The usual way to make use of these public parameters is to (optionally) join the chain of contribution (so-called phase 1), and to then fork it to specialize it on specific circuits (in a phase 2). This is because Groth16 is not a universal proof system, and as such the public parameters offered by the Perpertual Powers of Tau can’t be used as is.
For Phase 2, a Multi-Party Computation (MPC) will be conducted specifically for the zkLogin system.
To ensure that the initialization is free of bias, the Phase 1 output will be randomized using the result from round #3298000 of the drand random beacon (https://drand.love).
For Phase 2, additional randomization will occur two days after the ceremony is over to minimize bias in contributions.
The exact moment (epoch) for this randomization will be announced once all participants have completed their contributions.
This info is shared in advance to ensure that neither the Sui Foundation nor any individual contributor can influence or predict the random values used in the setup.
After the ceremony, anyone can publicly verify how the drand random beacon value was applied to finalize the settings.
phase2-bn254’s serialization
The parameters of the first phase are configured to work for circuits up to $2^{28}$ constraints. The figure below shows how the parameters are serialized.
Smaller circuits can “trim” the parameters as they don’t need its full length. To do that, they can simply trim each of the sections in the figure above.

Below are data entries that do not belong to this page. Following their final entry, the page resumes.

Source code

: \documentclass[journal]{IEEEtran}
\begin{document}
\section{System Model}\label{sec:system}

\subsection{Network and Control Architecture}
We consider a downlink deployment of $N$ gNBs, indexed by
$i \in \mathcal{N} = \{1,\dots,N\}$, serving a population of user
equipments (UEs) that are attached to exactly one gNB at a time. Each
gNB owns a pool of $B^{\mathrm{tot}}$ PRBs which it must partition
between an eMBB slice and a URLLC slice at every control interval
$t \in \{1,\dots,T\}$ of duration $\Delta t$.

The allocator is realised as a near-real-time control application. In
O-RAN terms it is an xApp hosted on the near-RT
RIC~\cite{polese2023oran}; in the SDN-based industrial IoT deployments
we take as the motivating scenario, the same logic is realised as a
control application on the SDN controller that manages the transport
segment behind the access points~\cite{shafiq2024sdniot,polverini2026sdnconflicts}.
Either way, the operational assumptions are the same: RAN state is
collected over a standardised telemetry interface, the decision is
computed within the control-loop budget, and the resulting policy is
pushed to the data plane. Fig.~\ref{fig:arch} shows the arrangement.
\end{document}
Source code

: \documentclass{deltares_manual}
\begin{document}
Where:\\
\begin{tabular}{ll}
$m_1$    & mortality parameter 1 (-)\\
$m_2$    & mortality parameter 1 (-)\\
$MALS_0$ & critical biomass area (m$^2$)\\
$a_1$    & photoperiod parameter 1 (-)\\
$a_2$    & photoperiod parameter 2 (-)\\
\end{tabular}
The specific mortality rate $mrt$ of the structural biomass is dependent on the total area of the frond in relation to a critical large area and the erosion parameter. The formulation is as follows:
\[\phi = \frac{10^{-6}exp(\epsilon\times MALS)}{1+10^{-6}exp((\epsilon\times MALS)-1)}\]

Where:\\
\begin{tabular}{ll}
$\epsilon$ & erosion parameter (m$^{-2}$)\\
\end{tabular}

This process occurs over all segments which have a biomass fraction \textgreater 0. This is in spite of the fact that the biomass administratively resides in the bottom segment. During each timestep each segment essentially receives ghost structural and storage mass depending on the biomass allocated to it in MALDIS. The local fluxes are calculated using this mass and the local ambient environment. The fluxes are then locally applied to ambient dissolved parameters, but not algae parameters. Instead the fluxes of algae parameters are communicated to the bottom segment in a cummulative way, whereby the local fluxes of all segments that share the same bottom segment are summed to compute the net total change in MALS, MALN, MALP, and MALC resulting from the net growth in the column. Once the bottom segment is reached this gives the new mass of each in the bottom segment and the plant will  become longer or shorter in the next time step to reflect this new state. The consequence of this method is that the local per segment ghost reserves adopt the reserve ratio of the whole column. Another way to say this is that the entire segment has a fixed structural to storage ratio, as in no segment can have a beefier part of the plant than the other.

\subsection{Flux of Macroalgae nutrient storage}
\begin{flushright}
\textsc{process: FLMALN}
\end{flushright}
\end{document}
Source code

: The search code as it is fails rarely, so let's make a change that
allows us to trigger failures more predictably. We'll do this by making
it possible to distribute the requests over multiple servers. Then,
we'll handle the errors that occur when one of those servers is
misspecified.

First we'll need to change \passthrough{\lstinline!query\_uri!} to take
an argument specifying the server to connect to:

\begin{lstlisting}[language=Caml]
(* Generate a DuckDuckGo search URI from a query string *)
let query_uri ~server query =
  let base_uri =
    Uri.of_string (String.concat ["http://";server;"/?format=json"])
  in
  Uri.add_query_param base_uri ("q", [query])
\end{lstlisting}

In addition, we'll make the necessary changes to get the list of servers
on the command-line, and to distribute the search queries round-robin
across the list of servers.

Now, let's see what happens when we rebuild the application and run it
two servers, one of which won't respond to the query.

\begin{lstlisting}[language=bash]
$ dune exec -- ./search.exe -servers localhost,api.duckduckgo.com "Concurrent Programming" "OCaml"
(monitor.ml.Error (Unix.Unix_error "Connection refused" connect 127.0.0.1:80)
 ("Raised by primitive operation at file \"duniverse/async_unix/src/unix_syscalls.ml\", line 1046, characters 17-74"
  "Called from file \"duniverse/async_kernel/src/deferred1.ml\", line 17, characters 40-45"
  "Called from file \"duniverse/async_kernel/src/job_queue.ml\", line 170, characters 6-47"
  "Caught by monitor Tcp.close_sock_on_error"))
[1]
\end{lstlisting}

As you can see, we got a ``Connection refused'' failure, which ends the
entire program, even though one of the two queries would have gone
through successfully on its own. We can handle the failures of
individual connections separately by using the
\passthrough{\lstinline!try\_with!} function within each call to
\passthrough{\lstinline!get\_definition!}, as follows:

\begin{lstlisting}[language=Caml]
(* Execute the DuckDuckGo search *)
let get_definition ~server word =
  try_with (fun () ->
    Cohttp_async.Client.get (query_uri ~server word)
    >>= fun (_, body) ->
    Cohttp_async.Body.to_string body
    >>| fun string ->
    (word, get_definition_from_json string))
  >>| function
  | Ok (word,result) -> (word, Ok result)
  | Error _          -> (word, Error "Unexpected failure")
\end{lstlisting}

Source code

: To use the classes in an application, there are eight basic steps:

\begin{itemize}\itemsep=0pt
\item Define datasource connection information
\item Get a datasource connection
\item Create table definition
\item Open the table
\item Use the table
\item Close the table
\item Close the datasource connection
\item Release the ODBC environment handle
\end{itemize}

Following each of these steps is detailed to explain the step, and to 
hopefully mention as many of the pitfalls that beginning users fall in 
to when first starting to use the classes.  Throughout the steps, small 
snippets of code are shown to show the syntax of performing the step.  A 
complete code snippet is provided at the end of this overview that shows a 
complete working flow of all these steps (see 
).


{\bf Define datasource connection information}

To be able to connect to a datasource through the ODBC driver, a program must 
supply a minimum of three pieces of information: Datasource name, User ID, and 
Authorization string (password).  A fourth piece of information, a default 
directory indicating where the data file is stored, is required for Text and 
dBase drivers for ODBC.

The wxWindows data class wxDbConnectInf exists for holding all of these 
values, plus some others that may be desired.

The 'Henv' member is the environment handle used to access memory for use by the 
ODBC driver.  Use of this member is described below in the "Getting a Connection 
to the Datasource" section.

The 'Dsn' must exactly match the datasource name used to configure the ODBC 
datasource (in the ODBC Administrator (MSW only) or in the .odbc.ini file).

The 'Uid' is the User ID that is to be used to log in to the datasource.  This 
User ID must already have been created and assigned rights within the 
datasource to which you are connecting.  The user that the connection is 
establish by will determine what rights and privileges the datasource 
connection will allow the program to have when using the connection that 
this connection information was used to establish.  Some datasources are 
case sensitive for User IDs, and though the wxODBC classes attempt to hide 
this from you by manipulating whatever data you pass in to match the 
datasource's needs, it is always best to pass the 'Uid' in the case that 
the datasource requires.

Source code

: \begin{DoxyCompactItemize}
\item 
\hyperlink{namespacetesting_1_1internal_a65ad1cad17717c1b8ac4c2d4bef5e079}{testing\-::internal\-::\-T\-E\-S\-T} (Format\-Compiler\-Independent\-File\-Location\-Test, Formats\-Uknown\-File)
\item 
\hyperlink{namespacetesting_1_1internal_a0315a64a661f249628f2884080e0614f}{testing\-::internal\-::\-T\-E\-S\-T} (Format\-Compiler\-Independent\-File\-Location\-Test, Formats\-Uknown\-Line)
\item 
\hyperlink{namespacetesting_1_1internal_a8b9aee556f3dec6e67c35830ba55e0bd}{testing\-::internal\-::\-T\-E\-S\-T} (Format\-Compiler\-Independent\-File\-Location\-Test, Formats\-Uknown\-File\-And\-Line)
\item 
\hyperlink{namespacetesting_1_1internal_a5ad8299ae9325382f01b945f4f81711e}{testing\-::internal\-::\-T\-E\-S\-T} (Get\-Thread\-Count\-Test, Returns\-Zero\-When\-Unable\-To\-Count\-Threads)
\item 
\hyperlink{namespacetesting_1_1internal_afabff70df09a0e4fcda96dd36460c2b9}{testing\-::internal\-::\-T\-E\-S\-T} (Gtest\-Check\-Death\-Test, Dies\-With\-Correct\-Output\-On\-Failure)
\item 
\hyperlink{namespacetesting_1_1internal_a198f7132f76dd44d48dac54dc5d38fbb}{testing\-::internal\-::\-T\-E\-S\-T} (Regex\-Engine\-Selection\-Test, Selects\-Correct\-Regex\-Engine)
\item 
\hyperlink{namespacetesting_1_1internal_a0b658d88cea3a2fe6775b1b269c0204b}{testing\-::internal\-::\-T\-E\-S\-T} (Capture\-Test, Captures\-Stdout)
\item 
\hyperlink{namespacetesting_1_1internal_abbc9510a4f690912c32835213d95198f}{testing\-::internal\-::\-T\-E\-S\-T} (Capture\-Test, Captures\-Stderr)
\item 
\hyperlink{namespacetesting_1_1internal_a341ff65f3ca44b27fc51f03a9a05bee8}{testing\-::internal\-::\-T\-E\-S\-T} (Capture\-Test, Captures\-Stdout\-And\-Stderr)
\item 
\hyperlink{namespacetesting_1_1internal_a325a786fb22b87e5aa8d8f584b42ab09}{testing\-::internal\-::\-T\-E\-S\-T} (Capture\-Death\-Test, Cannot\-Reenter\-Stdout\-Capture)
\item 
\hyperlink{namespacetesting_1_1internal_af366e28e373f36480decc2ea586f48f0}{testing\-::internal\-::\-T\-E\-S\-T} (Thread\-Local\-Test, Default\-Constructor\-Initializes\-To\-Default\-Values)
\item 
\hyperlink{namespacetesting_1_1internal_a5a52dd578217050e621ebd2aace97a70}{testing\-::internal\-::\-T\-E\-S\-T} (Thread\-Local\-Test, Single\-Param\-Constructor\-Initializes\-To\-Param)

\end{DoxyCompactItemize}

The kobigurk/phase2-bn254 tool was patched in https://github.com/MystenLabs/phase2-bn254 to support this trimming (which was broken before the patch). We reviewed the patch and found it to be correct. Essentially, the issue was that the code was deserializing the full-length parameters (for original_circuit_power) using a trimmed description of the parameters (reduced_circuit_power). The important line that fixed the deserialization was:
- let parameters = CeremonyParams::<Bn256>::new(reduced_circuit_power, batch_size);
+ let parameters = CeremonyParams::<Bn256>::new(original_circuit_power, batch_size);
Re-importing response files in snarkjs
Snarkjs allows exporting the latest state so that other tools (like kobigurk/phase2-bn254) can make use of it (for example, to contribute or to trim the parameters as discussed previously).
The typical flow is summarized in the figure below.
Exporting with snarkjs works by removing the header as well as the history of contributions. What is left is a hash and the latest state of the ceremony (called accumulator in the figure above). The exported file is called a “challenge”.
Importing with snarkjs works by taking a “response” file, which is similar to a challenge file, but with the latest contribution appended to it (see figure below). As snarkjs keeps track of the history of contributions, the latest snarkjs state (on which the last export was performed) is also used to recover that history.
The problem fixed by Mysten Lab’s patch is that snarkjs verifies consistency of the prepended hash when reimporting, which doesn’t always interoperate nicely with external tools.
Specifically, kobigurk/phase2-bn254 computes that prepended hash as HASH(challenge), which when called several times becomes a digest based on a challenge unknown to snarkjs.
Mysten Lab’s fix is to remove this check. We found it to be an acceptable fix as the check is there for sanity check, and a well-coordinated ceremony should not be affected by this change.